Baseline characteristics and medical treatment of patients on admission.
| Characteristics | Total (N=82) | Control (n=20) | ACS (n=62) |
|---|---|---|---|
| Age (year) | 60.0 ± 13.8* | 53.7± 13.0* | 62.0± 13.5* |
| Sex [n (%)] | |||
| Female | 33 (40.2%) | 8 (40%) | 25 (40.3%) |
| Male | 49 (59.8%) | 12 (60%) | 37 (59.7%) |
| BMI (kg/m2) | 24.02±2.83* | 25.56±3.22* | 23.49±2.50* |
| CVRF [n (%)] | |||
| Smoking | 43.9 | 50 | 41.9 |
| Arterial hypertension | 51.2 | 25 | 59.7 |
| Diabetes | 26.8 | 20 | 29 |
| Hyperlipidemia | 19.5 | 25 | 17.7 |
| CAD [n (%)] | |||
| LM | 6.1 | 0 | 8.1 |
| 3 Vessels | 34.1 | 0 | 45.2 |
| 2 Vessels | 13.4 | 0 | 17.7 |
| 1 Vessel | 14.6 | 0 | 19.4 |
| LVEF (%) | |||
| Normal | 36.6 | 60 | 29 |
| Slightly reduced | 11 | 0 | 14.5 |
| Moderate | 2.4 | 5 | 1.6 |
| Low | 1.2 | 5 | 0 |
| Medication, n (%) | |||
| Aspirin | 52 (63.4%) | 10 (50%) | 42 (67.7%) |
| Clopidogrel | 46 (56.1%) | 8 (40%) | 38 (61.3%) |
| Statins | 44 (53.7%) | 4 (20%) | 40 (64.5%) |
| ACEI | 32 (39.0%) | 8 (40%) | 24 (38.7%) |
| ARB | 23 (28.0%) | 7 (35%) | 16 (25.8%) |
| β blockers | 39 (47.6%) | 9 (45%) | 30 (48.4%) |
| Heparin | 6 (7.3%) | 1 (5%) | 5 (8%) |
BMI – body mass index; CAD – coronary artery disease; CVRF – cardiovascular risk factors; LVEF – left ventricular ejection fraction; ACEI – angiotensin converting enzyme inhibitors; ARB – angiotensin receptor blockers.
Mean±standard deviation.
Expression of CEACAM5 on human platelets
The presence of CEACAM5 on the human platelet surface and whether the expression of CEA changed when activated by thrombin were detected using two-color flow cytometry analysis.
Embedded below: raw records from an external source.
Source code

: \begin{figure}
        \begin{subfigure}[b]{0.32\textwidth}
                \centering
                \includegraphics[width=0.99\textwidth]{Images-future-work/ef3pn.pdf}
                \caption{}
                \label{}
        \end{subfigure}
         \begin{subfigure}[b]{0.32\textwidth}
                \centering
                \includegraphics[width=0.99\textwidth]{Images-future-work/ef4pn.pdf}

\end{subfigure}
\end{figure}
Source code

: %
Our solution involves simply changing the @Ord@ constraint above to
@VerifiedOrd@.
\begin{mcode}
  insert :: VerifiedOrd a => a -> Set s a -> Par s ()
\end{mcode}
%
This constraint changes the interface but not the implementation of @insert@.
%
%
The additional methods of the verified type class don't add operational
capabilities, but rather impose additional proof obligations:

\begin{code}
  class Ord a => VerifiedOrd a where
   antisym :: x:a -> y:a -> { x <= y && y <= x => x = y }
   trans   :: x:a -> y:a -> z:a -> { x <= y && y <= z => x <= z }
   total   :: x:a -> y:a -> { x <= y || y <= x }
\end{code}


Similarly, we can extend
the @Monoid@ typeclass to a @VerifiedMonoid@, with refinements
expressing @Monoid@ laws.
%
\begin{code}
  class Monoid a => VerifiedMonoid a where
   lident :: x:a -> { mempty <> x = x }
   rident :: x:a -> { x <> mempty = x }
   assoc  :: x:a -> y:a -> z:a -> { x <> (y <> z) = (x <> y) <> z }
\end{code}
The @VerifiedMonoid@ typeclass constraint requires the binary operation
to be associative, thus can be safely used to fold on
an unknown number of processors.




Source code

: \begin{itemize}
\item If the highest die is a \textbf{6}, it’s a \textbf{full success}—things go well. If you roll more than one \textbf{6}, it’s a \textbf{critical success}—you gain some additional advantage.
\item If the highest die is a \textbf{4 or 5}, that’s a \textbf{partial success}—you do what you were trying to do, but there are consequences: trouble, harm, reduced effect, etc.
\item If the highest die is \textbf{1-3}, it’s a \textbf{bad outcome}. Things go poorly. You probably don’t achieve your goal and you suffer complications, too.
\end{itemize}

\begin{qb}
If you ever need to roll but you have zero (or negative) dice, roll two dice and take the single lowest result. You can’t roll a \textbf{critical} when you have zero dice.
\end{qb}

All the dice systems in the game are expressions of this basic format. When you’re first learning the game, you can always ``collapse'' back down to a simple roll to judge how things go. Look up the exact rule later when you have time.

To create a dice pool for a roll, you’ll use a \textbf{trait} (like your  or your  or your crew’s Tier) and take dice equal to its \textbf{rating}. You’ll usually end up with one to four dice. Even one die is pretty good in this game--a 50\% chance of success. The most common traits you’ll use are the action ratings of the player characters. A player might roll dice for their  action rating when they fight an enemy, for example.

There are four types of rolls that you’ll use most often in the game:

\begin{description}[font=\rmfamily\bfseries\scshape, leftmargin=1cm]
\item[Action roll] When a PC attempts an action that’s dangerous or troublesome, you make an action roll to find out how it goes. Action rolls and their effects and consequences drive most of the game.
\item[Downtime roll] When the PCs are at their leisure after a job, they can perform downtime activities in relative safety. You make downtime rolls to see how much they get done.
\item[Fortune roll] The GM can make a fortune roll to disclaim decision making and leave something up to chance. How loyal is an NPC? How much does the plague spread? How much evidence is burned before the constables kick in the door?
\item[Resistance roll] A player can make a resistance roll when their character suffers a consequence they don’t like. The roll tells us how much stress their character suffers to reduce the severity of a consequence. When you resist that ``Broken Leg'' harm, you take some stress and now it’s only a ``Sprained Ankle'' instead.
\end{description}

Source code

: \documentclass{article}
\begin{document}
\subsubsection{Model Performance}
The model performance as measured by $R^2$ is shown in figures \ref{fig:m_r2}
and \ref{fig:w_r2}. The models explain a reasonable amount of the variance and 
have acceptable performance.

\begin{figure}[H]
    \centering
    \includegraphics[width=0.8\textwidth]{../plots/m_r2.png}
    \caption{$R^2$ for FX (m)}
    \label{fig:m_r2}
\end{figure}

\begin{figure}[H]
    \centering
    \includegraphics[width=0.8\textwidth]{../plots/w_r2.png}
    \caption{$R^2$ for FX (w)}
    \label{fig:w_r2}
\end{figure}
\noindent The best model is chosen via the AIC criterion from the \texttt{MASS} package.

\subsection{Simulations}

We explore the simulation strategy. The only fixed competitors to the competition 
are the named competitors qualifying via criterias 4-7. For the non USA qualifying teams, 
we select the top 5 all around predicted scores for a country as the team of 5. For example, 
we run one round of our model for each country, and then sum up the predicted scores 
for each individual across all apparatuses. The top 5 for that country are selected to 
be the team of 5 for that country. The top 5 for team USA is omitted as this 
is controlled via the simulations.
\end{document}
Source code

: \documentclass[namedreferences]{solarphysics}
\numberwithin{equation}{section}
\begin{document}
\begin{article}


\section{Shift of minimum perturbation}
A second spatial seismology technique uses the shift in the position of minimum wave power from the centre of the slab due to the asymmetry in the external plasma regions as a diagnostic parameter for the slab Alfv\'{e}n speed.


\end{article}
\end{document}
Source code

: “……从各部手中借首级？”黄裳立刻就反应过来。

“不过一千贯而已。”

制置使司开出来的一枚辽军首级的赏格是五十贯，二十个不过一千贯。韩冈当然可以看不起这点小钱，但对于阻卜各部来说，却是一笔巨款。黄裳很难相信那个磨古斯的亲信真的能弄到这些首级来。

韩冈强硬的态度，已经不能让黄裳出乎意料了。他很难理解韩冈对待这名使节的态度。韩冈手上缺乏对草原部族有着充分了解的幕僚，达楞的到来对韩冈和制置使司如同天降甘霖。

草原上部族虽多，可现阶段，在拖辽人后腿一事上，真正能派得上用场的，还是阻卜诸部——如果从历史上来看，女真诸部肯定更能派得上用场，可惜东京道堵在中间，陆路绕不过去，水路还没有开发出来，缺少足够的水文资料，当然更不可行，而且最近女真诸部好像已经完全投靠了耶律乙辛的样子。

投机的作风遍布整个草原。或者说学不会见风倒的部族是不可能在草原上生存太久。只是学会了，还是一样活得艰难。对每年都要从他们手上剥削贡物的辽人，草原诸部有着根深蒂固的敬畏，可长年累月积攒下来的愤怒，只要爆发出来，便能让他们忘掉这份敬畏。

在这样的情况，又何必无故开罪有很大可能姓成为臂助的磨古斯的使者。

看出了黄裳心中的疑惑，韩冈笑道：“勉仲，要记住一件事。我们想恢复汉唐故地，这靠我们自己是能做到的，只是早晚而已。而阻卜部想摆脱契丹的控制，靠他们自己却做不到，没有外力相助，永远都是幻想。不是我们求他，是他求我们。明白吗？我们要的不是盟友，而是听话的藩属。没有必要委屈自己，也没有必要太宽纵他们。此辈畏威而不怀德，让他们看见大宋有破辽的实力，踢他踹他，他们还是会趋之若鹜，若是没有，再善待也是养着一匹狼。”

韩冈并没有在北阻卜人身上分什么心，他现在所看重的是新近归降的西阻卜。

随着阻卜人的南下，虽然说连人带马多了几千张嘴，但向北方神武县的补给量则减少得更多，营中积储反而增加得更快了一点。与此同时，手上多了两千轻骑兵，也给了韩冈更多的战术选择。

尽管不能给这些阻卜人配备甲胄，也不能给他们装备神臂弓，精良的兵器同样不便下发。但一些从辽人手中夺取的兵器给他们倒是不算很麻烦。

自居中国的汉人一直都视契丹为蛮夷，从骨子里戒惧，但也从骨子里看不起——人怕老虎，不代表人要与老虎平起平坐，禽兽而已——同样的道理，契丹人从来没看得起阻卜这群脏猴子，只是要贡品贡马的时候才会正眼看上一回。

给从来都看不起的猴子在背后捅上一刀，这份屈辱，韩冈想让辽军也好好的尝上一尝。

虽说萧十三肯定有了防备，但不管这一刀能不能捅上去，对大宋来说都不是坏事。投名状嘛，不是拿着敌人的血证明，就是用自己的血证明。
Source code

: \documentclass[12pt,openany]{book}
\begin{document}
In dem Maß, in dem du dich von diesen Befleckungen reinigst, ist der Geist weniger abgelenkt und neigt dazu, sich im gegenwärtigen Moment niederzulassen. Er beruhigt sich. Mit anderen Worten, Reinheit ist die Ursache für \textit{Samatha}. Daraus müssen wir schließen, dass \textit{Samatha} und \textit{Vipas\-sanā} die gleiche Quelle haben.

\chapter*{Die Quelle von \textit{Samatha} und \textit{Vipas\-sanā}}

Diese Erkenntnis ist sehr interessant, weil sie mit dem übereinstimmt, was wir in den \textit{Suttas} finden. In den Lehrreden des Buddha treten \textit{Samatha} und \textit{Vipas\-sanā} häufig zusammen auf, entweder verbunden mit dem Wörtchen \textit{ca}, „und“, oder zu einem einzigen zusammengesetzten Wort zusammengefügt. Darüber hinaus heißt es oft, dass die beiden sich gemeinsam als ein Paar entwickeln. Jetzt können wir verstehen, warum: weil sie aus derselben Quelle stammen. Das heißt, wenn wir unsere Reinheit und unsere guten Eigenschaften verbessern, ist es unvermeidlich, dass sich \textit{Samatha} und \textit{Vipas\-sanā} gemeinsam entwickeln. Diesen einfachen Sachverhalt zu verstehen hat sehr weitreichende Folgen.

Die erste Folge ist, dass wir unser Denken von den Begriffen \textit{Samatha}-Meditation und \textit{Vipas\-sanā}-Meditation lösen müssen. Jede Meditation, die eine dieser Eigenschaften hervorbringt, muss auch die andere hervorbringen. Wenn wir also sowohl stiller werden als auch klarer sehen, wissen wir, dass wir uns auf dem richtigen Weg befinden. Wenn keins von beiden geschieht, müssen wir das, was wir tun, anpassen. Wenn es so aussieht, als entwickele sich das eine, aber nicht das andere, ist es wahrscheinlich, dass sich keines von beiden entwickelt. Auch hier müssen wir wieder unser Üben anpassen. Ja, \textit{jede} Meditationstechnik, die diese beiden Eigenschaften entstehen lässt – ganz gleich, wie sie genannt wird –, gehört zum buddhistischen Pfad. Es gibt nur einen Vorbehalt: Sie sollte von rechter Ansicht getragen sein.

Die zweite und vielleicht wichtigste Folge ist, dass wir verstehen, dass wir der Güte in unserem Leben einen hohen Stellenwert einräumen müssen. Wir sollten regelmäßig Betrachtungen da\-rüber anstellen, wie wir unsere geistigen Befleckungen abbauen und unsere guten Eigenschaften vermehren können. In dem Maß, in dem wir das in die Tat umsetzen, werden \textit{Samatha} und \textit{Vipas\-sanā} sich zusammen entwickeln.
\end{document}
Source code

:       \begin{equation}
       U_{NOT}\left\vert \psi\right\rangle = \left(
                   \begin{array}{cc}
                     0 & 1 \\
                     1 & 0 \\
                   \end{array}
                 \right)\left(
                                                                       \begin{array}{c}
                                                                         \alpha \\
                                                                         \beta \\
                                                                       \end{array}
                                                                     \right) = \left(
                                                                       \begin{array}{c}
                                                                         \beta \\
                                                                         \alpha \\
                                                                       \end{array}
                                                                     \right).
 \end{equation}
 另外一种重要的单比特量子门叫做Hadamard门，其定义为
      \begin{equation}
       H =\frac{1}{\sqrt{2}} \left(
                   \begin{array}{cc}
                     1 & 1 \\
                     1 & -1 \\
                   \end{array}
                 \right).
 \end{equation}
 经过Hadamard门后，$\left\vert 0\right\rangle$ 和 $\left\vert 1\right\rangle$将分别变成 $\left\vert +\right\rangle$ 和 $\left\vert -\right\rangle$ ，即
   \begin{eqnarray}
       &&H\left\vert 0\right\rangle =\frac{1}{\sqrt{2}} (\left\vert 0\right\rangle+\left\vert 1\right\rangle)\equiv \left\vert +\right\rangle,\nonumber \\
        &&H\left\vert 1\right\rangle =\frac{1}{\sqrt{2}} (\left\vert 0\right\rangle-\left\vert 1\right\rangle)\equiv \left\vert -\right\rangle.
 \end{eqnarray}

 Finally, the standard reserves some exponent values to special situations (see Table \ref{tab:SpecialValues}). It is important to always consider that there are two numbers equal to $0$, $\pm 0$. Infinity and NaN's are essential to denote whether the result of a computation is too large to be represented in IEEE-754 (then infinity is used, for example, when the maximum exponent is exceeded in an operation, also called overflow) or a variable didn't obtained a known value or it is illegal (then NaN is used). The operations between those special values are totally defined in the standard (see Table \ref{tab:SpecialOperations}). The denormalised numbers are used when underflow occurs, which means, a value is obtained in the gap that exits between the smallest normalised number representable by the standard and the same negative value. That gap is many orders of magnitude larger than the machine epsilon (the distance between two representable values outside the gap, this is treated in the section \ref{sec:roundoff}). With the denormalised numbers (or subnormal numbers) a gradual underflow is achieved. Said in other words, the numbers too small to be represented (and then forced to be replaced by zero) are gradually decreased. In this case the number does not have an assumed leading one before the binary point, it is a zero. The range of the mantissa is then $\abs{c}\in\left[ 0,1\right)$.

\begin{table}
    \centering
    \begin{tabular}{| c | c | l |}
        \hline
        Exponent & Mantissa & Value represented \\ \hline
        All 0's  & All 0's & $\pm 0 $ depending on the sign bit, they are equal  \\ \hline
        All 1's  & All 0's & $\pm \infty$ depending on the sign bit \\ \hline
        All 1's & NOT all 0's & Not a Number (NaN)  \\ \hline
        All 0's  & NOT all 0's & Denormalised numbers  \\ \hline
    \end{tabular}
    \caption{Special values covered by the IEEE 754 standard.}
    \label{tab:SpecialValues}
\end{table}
As shown in Figure 1A and 1B, the MFI of resting human platelets was 2-fold higher than that of the isotype controls [MFI±standard error (SE): 146.7±12.25 vs. 98.33±4.33; P<0.01; n=3]. The expression levels of CEA increased when stimulated with different doses of thrombin (0.5–2 U/mL) in contrast to resting human platelets (MFI±SE: 214.7±13.3 vs. 290.3±10.41 vs. 195.7±29.76 vs. 146.7±12.25; P<0. 01; n=3; Figure 1C, 1D). The expression of CEA increased significantly at moderate thrombin concentrations (1 U/mL) but decreased evidently at higher thrombin concentrations (2 U/mL).
Figure 1.
Expression of CEA on resting or stimulated human platelets was detected by flow cytometric analysis. (A, B) Expression of CEA on resting human platelets. The results are represented as MFI±standard error (SE) (n=3; ** P<0.01). The representative histogram profiles are shown in B. (C, D) Expression of CEA after stimulation with different doses of thrombin (n=3; * P<0.05, ** P<0.01).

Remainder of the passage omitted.